# Entourage Arrives Onto Blu-ray Combo Pack and DVD on September 29 or Own It Early on Digital HD on August 25!



## Mike Edwards (Mar 10, 2011)

“Hysterically funny.”

— Josh Lasser, IGN



DREAM LARGE, LIVE LARGER WHEN

ENTOURAGE THE MOVIE

ARRIVES ONTO BLU-RAYÔ COMBO PACK, DVD and DIGITAL HD FROM

WARNER BROS. HOME ENTERTAINMENT



Blu-ray and Digital HD include

Entertaining Featurettes, Behind the Scenes, and More!



Blu-ray Combo Pack debuts on September 29

Own it early on Digital HD on August 25



Burbank, CA, July 23, 2015 – The boys are back! “Entourage The Movie” will arrive onto Blu-ray Combo Pack and DVD on September 29 from Warner Bros. Home Entertainment. “Entourage The Movie,” the much-anticipated big-screen version of the award-winning HBO series, reunites the hit show’s original cast led by Kevin Connolly, Adrian Grenier, Kevin Dillon, Jerry Ferrara and Jeremy Piven. The film will be available early on Digital HD starting on August 25.
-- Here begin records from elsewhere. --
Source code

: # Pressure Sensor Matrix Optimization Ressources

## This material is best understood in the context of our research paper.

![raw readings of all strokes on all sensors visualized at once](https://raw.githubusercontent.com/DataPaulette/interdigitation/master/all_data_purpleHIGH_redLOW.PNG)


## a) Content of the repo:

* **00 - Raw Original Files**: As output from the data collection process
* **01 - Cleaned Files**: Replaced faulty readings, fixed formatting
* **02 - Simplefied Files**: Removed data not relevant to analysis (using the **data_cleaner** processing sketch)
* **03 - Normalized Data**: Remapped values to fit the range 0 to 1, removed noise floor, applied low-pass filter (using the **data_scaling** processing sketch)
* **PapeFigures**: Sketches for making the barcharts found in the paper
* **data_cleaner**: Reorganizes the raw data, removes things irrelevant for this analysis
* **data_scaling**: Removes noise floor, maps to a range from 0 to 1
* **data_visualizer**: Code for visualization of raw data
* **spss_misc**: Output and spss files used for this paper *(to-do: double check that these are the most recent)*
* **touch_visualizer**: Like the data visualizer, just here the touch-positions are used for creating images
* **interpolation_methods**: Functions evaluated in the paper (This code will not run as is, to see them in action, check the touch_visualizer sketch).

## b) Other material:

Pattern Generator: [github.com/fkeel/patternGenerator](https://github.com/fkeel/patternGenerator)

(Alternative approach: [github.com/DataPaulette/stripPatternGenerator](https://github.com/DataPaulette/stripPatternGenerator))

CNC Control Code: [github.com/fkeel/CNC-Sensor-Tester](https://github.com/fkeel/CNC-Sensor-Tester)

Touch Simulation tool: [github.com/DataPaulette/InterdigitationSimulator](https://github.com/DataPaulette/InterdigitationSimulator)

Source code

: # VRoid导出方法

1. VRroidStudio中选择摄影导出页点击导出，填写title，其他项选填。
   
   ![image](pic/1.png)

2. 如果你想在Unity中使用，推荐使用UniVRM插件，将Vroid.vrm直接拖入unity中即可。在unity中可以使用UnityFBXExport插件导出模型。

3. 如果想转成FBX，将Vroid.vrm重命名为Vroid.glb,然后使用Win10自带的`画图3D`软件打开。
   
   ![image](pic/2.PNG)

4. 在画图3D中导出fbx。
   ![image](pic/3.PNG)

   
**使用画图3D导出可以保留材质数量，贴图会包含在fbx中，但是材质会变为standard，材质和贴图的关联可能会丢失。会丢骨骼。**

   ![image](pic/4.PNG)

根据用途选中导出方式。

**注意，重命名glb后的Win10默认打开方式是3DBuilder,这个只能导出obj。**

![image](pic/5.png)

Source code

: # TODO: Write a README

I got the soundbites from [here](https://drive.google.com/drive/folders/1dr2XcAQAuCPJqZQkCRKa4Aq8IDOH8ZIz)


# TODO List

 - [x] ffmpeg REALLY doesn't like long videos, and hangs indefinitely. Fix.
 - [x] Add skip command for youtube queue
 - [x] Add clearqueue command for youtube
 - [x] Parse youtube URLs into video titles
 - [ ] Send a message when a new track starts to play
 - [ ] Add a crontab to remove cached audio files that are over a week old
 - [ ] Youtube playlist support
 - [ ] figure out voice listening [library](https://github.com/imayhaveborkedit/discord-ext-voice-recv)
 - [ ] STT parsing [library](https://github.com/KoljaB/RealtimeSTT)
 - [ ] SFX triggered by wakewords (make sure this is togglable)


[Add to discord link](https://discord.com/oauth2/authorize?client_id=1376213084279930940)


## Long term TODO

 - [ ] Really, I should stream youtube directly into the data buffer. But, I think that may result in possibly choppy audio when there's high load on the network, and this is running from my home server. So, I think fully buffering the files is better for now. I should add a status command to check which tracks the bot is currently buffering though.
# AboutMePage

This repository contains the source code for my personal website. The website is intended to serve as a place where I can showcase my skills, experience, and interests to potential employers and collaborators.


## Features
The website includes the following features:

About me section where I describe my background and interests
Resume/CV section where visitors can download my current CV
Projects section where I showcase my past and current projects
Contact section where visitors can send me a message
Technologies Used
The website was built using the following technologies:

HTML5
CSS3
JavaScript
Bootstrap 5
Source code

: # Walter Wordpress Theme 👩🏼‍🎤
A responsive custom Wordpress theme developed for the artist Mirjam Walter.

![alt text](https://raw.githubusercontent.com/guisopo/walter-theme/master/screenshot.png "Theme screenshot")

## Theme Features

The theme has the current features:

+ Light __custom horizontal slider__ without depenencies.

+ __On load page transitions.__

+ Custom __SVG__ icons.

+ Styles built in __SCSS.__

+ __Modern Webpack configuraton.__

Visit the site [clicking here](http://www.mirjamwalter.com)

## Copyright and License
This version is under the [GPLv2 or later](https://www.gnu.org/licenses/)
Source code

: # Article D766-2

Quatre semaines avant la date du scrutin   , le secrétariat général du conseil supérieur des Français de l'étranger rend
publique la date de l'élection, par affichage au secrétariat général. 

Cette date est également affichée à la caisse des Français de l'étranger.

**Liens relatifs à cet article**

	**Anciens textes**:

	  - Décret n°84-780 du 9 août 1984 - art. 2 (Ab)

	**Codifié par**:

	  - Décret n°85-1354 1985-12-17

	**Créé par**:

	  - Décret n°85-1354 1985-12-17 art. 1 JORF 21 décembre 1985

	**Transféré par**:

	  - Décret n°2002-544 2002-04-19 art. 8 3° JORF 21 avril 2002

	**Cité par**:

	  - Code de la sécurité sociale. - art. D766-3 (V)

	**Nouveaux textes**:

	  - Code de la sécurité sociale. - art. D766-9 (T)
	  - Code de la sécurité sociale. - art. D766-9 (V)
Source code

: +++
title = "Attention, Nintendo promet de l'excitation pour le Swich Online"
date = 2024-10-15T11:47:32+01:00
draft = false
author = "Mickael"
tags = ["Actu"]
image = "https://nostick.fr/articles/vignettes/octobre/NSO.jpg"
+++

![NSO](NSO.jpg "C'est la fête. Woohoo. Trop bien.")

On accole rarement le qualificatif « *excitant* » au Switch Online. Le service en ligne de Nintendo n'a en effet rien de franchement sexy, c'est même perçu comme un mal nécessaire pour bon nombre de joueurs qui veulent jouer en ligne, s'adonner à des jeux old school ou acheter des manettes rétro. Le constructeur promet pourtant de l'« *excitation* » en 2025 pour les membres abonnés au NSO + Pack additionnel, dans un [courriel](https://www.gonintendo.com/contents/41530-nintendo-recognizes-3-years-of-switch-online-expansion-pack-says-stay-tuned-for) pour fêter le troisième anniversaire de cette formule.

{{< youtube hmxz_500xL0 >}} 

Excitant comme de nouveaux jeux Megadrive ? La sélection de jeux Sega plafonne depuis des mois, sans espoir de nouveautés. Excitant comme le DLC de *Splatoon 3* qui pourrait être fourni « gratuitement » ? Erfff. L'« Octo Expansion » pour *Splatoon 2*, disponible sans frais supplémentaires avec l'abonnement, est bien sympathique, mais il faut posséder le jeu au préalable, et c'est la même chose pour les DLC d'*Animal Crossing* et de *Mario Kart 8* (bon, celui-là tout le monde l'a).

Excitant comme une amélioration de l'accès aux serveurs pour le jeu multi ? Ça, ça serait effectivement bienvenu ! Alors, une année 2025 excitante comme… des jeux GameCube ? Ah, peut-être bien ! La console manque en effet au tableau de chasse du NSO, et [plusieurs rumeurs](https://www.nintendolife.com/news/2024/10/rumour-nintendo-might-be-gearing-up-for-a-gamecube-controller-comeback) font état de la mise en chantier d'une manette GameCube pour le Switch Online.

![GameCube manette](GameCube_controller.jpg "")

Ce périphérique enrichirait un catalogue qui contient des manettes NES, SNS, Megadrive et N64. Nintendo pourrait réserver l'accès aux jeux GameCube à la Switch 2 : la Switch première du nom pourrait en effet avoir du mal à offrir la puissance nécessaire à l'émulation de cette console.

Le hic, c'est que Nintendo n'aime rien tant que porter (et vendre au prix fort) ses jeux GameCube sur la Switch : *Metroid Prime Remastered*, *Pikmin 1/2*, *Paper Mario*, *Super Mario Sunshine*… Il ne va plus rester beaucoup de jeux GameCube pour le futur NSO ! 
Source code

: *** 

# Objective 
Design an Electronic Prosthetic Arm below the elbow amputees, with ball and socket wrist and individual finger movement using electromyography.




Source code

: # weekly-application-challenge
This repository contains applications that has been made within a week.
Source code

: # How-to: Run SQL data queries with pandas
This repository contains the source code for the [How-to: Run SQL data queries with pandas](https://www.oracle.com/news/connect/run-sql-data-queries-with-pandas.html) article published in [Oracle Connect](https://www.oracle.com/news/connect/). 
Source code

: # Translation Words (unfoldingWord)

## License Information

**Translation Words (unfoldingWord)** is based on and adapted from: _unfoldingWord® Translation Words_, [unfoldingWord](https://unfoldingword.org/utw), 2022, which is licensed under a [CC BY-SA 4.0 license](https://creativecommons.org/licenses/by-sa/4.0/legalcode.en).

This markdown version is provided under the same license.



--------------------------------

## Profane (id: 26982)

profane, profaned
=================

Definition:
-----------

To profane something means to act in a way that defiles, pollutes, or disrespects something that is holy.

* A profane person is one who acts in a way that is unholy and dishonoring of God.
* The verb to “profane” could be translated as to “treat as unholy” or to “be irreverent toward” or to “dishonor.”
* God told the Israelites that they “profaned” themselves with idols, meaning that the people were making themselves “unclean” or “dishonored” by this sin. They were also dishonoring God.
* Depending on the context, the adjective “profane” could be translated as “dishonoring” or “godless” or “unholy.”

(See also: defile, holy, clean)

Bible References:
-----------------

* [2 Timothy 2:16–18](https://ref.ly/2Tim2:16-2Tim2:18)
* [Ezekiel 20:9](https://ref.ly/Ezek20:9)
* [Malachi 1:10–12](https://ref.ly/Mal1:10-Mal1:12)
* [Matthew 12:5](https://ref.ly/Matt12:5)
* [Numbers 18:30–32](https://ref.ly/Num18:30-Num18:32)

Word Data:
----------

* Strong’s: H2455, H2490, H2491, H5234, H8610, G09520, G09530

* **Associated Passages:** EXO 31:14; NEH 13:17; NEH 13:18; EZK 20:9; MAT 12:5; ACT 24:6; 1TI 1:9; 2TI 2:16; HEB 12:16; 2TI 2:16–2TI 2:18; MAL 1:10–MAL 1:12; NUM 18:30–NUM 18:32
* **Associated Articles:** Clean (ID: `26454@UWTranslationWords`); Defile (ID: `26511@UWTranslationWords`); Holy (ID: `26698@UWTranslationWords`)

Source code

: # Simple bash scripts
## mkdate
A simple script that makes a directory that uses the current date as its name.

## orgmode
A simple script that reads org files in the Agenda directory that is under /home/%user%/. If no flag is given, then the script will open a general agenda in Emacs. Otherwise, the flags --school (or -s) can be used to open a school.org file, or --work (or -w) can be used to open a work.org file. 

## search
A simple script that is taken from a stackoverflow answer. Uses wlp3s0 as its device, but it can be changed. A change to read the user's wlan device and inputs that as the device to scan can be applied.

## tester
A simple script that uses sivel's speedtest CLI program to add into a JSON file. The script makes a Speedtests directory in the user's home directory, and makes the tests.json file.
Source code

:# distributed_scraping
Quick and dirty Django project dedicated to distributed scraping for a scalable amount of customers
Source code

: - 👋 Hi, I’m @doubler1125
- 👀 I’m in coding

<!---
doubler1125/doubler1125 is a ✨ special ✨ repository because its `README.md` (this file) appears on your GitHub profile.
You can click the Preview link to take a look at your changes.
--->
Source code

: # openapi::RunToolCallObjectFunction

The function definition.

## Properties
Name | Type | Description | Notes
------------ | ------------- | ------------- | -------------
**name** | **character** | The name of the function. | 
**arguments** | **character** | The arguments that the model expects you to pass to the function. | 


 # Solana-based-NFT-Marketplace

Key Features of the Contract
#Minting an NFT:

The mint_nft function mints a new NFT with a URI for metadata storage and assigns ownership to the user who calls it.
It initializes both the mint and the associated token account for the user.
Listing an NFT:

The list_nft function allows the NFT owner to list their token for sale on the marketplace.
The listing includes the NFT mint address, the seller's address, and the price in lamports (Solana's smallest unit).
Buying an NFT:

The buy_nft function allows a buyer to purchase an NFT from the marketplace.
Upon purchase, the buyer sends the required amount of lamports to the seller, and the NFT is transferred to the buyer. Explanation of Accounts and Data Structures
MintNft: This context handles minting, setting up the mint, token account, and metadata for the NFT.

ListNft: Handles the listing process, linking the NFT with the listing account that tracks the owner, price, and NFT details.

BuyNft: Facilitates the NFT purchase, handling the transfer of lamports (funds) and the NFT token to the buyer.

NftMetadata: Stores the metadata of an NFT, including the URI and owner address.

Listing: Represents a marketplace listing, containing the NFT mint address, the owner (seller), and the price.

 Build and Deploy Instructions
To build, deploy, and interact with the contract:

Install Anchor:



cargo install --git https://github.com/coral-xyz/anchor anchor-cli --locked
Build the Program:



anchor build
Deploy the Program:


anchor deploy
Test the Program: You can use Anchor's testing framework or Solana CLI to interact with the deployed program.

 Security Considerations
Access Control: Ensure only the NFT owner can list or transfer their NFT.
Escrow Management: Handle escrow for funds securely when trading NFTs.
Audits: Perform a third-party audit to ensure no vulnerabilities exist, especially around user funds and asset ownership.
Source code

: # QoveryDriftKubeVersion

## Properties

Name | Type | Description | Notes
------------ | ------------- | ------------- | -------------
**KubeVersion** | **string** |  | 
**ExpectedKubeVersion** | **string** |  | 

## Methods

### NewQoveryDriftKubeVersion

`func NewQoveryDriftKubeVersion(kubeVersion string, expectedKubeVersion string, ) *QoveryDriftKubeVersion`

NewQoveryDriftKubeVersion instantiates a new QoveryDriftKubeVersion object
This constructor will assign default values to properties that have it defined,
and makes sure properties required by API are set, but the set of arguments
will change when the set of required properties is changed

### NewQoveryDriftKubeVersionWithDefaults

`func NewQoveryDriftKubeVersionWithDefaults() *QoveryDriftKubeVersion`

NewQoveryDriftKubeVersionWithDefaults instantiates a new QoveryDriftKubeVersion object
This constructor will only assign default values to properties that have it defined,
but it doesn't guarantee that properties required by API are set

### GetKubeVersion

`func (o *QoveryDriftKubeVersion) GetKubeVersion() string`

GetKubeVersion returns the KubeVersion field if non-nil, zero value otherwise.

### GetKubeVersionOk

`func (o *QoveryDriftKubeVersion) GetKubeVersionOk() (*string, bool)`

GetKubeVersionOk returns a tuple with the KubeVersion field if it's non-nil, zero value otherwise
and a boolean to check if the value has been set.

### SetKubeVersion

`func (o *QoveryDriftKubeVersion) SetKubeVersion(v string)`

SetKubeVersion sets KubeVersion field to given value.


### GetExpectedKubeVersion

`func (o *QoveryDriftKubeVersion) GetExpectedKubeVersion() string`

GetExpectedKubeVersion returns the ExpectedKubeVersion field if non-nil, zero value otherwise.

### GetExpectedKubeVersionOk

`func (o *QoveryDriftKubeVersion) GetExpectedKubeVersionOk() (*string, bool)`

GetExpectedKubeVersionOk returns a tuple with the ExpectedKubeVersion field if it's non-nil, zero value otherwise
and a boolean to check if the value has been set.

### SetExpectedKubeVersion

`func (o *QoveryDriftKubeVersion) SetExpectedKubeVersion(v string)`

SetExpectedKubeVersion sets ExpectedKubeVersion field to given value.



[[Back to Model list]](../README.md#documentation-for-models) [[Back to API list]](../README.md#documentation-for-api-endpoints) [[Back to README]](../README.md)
A Warner Bros. Pictures presentation, in association with Home Box Office, “Entourage The Movie” also stars Billy Bob Thornton and Haley Joel Osment as father and son Larsen and Travis McCredle. The returning cast from the series includes Perrey Reeves as Ari Gold’s wife, “Mrs. Ari;” Emmanuelle Chriqui as Sloan, Eric’s on-again/off-again love interest; Debi Mazar as Vince’s publicist, Shauna; Rex Lee as the ever-faithful Lloyd; and Constance Zimmer as Ari’s colleague Dana Gordon. Emily Ratajkowski and champion UFC fighter Ronda Rousey appear as themselves in the film.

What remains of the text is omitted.